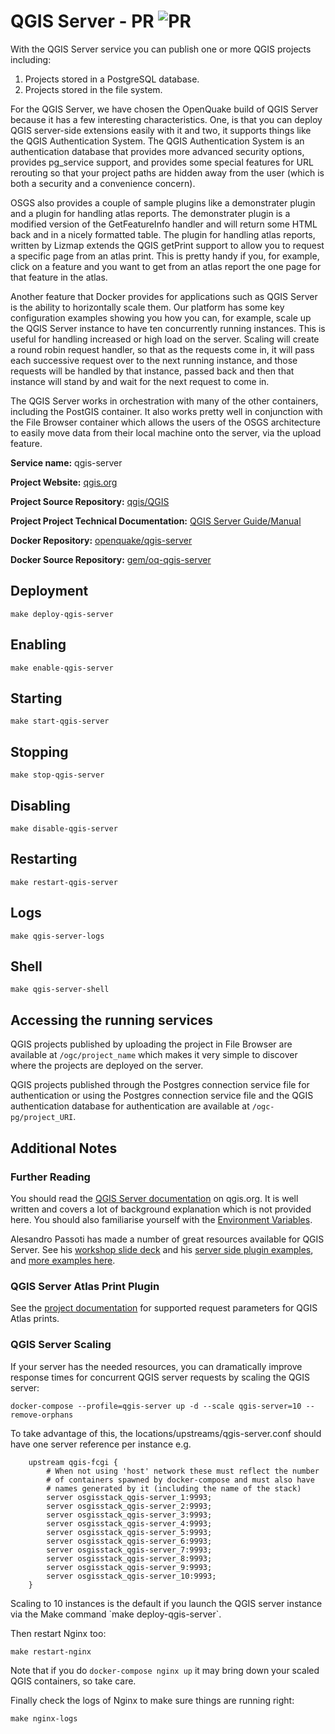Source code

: # QGIS Server - PR ![PR](https://img.shields.io/badge/pr-green?style=for-the-badge)

With the QGIS Server service you can publish one or more QGIS projects including: 

1. Projects stored in a PostgreSQL database.
2. Projects stored in the file system.

For the QGIS Server, we have chosen the OpenQuake build of QGIS Server because it has a few interesting characteristics. One, is that you can deploy QGIS server-side extensions easily with it and two, it supports things like the QGIS Authentication System. The QGIS Authentication System is an authentication database that provides more advanced security options, provides pg_service support, and provides some special features for URL rerouting so that your project paths are hidden away from the user (which is both a security and a convenience concern).

OSGS also provides a couple of sample plugins like a demonstrater plugin and a plugin for handling atlas reports. The demonstrater plugin is a modified version of the GetFeatureInfo handler and will return some HTML back and in a nicely formatted table. The plugin for handling atlas reports, written by Lizmap extends the QGIS getPrint support to allow you to request a specific page from an atlas print. This is pretty handy if you, for example, click on a feature and you want to get from an atlas report the one page for that feature in the atlas.

Another feature that Docker provides for applications such as QGIS Server is the ability to horizontally scale them. Our platform has some key configuration examples showing you how you can, for example, scale up the QGIS Server instance to have ten concurrently running instances. This is useful for handling increased or high load on the server. Scaling will create a round robin request handler, so that as the requests come in, it will pass each successive request over to the next running instance, and those requests will be handled by that instance, passed back and then that instance will stand by and wait for the next request to come in.

The QGIS Server works in orchestration with many of the other containers, including the PostGIS container. It also works pretty well in conjunction with the File Browser container which allows the users of the OSGS architecture to easily move data from their local machine onto the server, via the upload feature.

**Service name:** qgis-server

**Project Website:** [qgis.org](https://qgis.org/)

**Project Source Repository:** [qgis/QGIS](https://github.com/qgis/QGIS)

**Project Project Technical Documentation:** [QGIS Server Guide/Manual](https://docs.qgis.org/3.22/en/docs/server_manual/index.html#)

**Docker Repository:** [openquake/qgis-server](https://hub.docker.com/r/openquake/qgis-server)

**Docker Source Repository:** [gem/oq-qgis-server](https://github.com/gem/oq-qgis-server/)

## Deployment

```
make deploy-qgis-server
```

## Enabling

```
make enable-qgis-server
```

## Starting

```
make start-qgis-server
```

## Stopping

```
make stop-qgis-server
```

## Disabling

```
make disable-qgis-server
```

## Restarting

```
make restart-qgis-server
```

## Logs

```
make qgis-server-logs
```

## Shell

```
make qgis-server-shell
```

## Accessing the running services

QGIS projects published by uploading the project in File Browser are available at `/ogc/project_name` which makes it very simple to discover where the projects are deployed on the server.

QGIS projects published through the Postgres connection service file for authentication or using the Postgres connection service file and the QGIS authentication database for authentication  are available at `/ogc-pg/project_URI`.

## Additional Notes

### Further Reading

You should read the [QGIS Server documentation](https://docs.qgis.org/3.22/en/docs/server_manual/getting_started.html#) on qgis.org. It is well written and covers a lot of background explanation which is not provided here. You should also familiarise yourself with the [Environment Variables](https://docs.qgis.org/3.22/en/docs/server_manual/config.html#environment-variables).

Alesandro Passoti has made a number of great resources available for QGIS Server. See his [workshop slide deck](http://www.itopen.it/bulk/FOSS4G-IT-2020/#/presentation-title) and his [server side plugin examples](https://github.com/elpaso/qgis3-server-vagrant/tree/master/resources/web/plugins), and [more examples here](https://github.com/elpaso/qgis-helloserver).

### QGIS Server Atlas Print Plugin

See the [project documentation](https://github.com/3liz/qgis-atlasprint/blob/master/atlasprint/README.md#api) for supported request parameters for QGIS Atlas prints.

### QGIS Server Scaling

If your server has the needed resources, you can dramatically improve response times for concurrent
QGIS server requests by scaling the QGIS server:

```
docker-compose --profile=qgis-server up -d --scale qgis-server=10 --remove-orphans

```

To take advantage of this, the locations/upstreams/qgis-server.conf should have one
server reference per instance e.g.

```
    upstream qgis-fcgi {
        # When not using 'host' network these must reflect the number
        # of containers spawned by docker-compose and must also have
        # names generated by it (including the name of the stack)
        server osgisstack_qgis-server_1:9993;
        server osgisstack_qgis-server_2:9993;
        server osgisstack_qgis-server_3:9993;
        server osgisstack_qgis-server_4:9993;
        server osgisstack_qgis-server_5:9993;
        server osgisstack_qgis-server_6:9993;
        server osgisstack_qgis-server_7:9993;
        server osgisstack_qgis-server_8:9993;
        server osgisstack_qgis-server_9:9993;
        server osgisstack_qgis-server_10:9993;
    }
```

<div class="admonition note">
Scaling to 10 instances is the default if you launch the QGIS server instance via the Make command `make deploy-qgis-server`.
</div>

Then restart Nginx too:

```
make restart-nginx
```

Note that if you do `docker-compose nginx up` it may bring down your scaled QGIS containers, so take care.

Finally check the logs of Nginx to make sure things are running right:

```
make nginx-logs
```

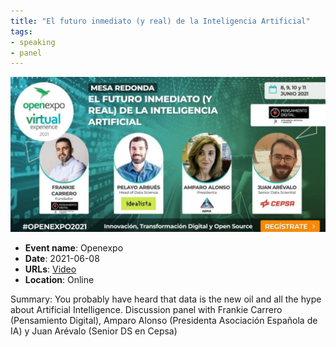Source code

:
 ```yaml
---
title: "El futuro inmediato (y real) de la Inteligencia Artificial"
tags:
- speaking
- panel
---
```


![Open Expo Roundtable](appearances/2021/open-expo-mesa-redonda-ai/Open%20Expo%20Roundtable.jpg)

- **Event name**: Openexpo
- **Date**: 2021-06-08
- **URLs**:  [Video](https://www.youtube.com/watch?v=BTvvFrSWh7o&list=PLDvP0fVRGy74-6nhRrtZLMCZtUzUTUxVL&t=7181s)
- **Location**: Online

Summary: You probably have heard that data is the new oil and all the hype about Artificial Intelligence. Discussion panel with Frankie Carrero (Pensamiento Digital), Amparo Alonso (Presidenta Asociación Española de IA) y Juan Arévalo (Senior DS en Cepsa)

What the exercise asks> None of the pictures belong in the copy; repeat all other material exactly.

Exercise response>
Source code

: # QGIS Server - PR ![PR](https://img.shields.io/badge/pr-green?style=for-the-badge)

With the QGIS Server service you can publish one or more QGIS projects including: 

1. Projects stored in a PostgreSQL database.
2. Projects stored in the file system.

For the QGIS Server, we have chosen the OpenQuake build of QGIS Server because it has a few interesting characteristics. One, is that you can deploy QGIS server-side extensions easily with it and two, it supports things like the QGIS Authentication System. The QGIS Authentication System is an authentication database that provides more advanced security options, provides pg_service support, and provides some special features for URL rerouting so that your project paths are hidden away from the user (which is both a security and a convenience concern).

OSGS also provides a couple of sample plugins like a demonstrater plugin and a plugin for handling atlas reports. The demonstrater plugin is a modified version of the GetFeatureInfo handler and will return some HTML back and in a nicely formatted table. The plugin for handling atlas reports, written by Lizmap extends the QGIS getPrint support to allow you to request a specific page from an atlas print. This is pretty handy if you, for example, click on a feature and you want to get from an atlas report the one page for that feature in the atlas.

Another feature that Docker provides for applications such as QGIS Server is the ability to horizontally scale them. Our platform has some key configuration examples showing you how you can, for example, scale up the QGIS Server instance to have ten concurrently running instances. This is useful for handling increased or high load on the server. Scaling will create a round robin request handler, so that as the requests come in, it will pass each successive request over to the next running instance, and those requests will be handled by that instance, passed back and then that instance will stand by and wait for the next request to come in.

The QGIS Server works in orchestration with many of the other containers, including the PostGIS container. It also works pretty well in conjunction with the File Browser container which allows the users of the OSGS architecture to easily move data from their local machine onto the server, via the upload feature.

**Service name:** qgis-server

**Project Website:** [qgis.org](https://qgis.org/)

**Project Source Repository:** [qgis/QGIS](https://github.com/qgis/QGIS)

**Project Project Technical Documentation:** [QGIS Server Guide/Manual](https://docs.qgis.org/3.22/en/docs/server_manual/index.html#)

**Docker Repository:** [openquake/qgis-server](https://hub.docker.com/r/openquake/qgis-server)

**Docker Source Repository:** [gem/oq-qgis-server](https://github.com/gem/oq-qgis-server/)

## Deployment

```
make deploy-qgis-server
```

## Enabling

```
make enable-qgis-server
```

## Starting

```
make start-qgis-server
```

## Stopping

```
make stop-qgis-server
```

## Disabling

```
make disable-qgis-server
```

## Restarting

```
make restart-qgis-server
```

## Logs

```
make qgis-server-logs
```

## Shell

```
make qgis-server-shell
```

## Accessing the running services

QGIS projects published by uploading the project in File Browser are available at `/ogc/project_name` which makes it very simple to discover where the projects are deployed on the server.

QGIS projects published through the Postgres connection service file for authentication or using the Postgres connection service file and the QGIS authentication database for authentication  are available at `/ogc-pg/project_URI`.

## Additional Notes

### Further Reading

You should read the [QGIS Server documentation](https://docs.qgis.org/3.22/en/docs/server_manual/getting_started.html#) on qgis.org. It is well written and covers a lot of background explanation which is not provided here. You should also familiarise yourself with the [Environment Variables](https://docs.qgis.org/3.22/en/docs/server_manual/config.html#environment-variables).

Alesandro Passoti has made a number of great resources available for QGIS Server. See his [workshop slide deck](http://www.itopen.it/bulk/FOSS4G-IT-2020/#/presentation-title) and his [server side plugin examples](https://github.com/elpaso/qgis3-server-vagrant/tree/master/resources/web/plugins), and [more examples here](https://github.com/elpaso/qgis-helloserver).

### QGIS Server Atlas Print Plugin

See the [project documentation](https://github.com/3liz/qgis-atlasprint/blob/master/atlasprint/README.md#api) for supported request parameters for QGIS Atlas prints.

### QGIS Server Scaling

If your server has the needed resources, you can dramatically improve response times for concurrent
QGIS server requests by scaling the QGIS server:

```
docker-compose --profile=qgis-server up -d --scale qgis-server=10 --remove-orphans

```

To take advantage of this, the locations/upstreams/qgis-server.conf should have one
server reference per instance e.g.

```
    upstream qgis-fcgi {
        # When not using 'host' network these must reflect the number
        # of containers spawned by docker-compose and must also have
        # names generated by it (including the name of the stack)
        server osgisstack_qgis-server_1:9993;
        server osgisstack_qgis-server_2:9993;
        server osgisstack_qgis-server_3:9993;
        server osgisstack_qgis-server_4:9993;
        server osgisstack_qgis-server_5:9993;
        server osgisstack_qgis-server_6:9993;
        server osgisstack_qgis-server_7:9993;
        server osgisstack_qgis-server_8:9993;
        server osgisstack_qgis-server_9:9993;
        server osgisstack_qgis-server_10:9993;
    }
```

<div class="admonition note">
Scaling to 10 instances is the default if you launch the QGIS server instance via the Make command `make deploy-qgis-server`.
</div>

Then restart Nginx too:

```
make restart-nginx
```

Note that if you do `docker-compose nginx up` it may bring down your scaled QGIS containers, so take care.

Finally check the logs of Nginx to make sure things are running right:

```
make nginx-logs
```

Source code

:
 ```yaml
---
title: "El futuro inmediato (y real) de la Inteligencia Artificial"
tags:
- speaking
- panel
---
```


![Open Expo Roundtable](appearances/2021/open-expo-mesa-redonda-ai/Open%20Expo%20Roundtable.jpg)

- **Event name**: Openexpo
- **Date**: 2021-06-08
- **URLs**:  [Video](https://www.youtube.com/watch?v=BTvvFrSWh7o&list=PLDvP0fVRGy74-6nhRrtZLMCZtUzUTUxVL&t=7181s)
- **Location**: Online

Summary: You probably have heard that data is the new oil and all the hype about Artificial Intelligence. Discussion panel with Frankie Carrero (Pensamiento Digital), Amparo Alonso (Presidenta Asociación Española de IA) y Juan Arévalo (Senior DS en Cepsa)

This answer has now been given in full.